• **What needs to be done**: What is needed here is an exact copy of all the records below.

━━━━━ Information given

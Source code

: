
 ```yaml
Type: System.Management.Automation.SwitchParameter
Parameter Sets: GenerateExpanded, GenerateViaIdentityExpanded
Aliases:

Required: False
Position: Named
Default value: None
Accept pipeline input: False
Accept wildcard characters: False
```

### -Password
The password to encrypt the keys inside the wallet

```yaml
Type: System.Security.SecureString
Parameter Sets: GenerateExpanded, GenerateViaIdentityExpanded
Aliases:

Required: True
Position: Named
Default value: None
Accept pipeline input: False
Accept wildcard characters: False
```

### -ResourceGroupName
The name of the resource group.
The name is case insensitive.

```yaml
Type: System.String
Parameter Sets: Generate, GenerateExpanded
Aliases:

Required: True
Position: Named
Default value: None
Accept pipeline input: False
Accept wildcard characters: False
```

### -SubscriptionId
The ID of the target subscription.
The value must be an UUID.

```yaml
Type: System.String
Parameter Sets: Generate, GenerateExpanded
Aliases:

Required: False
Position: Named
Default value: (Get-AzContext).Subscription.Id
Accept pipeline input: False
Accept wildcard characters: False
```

━━━━━━━━━━

• **Exercise result**:
Source code

:
 ```yaml
Type: System.Management.Automation.SwitchParameter
Parameter Sets: GenerateExpanded, GenerateViaIdentityExpanded
Aliases:

Required: False
Position: Named
Default value: None
Accept pipeline input: False
Accept wildcard characters: False
```

### -Password
The password to encrypt the keys inside the wallet

```yaml
Type: System.Security.SecureString
Parameter Sets: GenerateExpanded, GenerateViaIdentityExpanded
Aliases:

Required: True
Position: Named
Default value: None
Accept pipeline input: False
Accept wildcard characters: False
```

### -ResourceGroupName
The name of the resource group.
The name is case insensitive.

```yaml
Type: System.String
Parameter Sets: Generate, GenerateExpanded
Aliases:

Required: True
Position: Named
Default value: None
Accept pipeline input: False
Accept wildcard characters: False
```

### -SubscriptionId
The ID of the target subscription.
The value must be an UUID.

```yaml
Type: System.String
Parameter Sets: Generate, GenerateExpanded
Aliases:

Required: False
Position: Named
Default value: (Get-AzContext).Subscription.Id
Accept pipeline input: False
Accept wildcard characters: False
```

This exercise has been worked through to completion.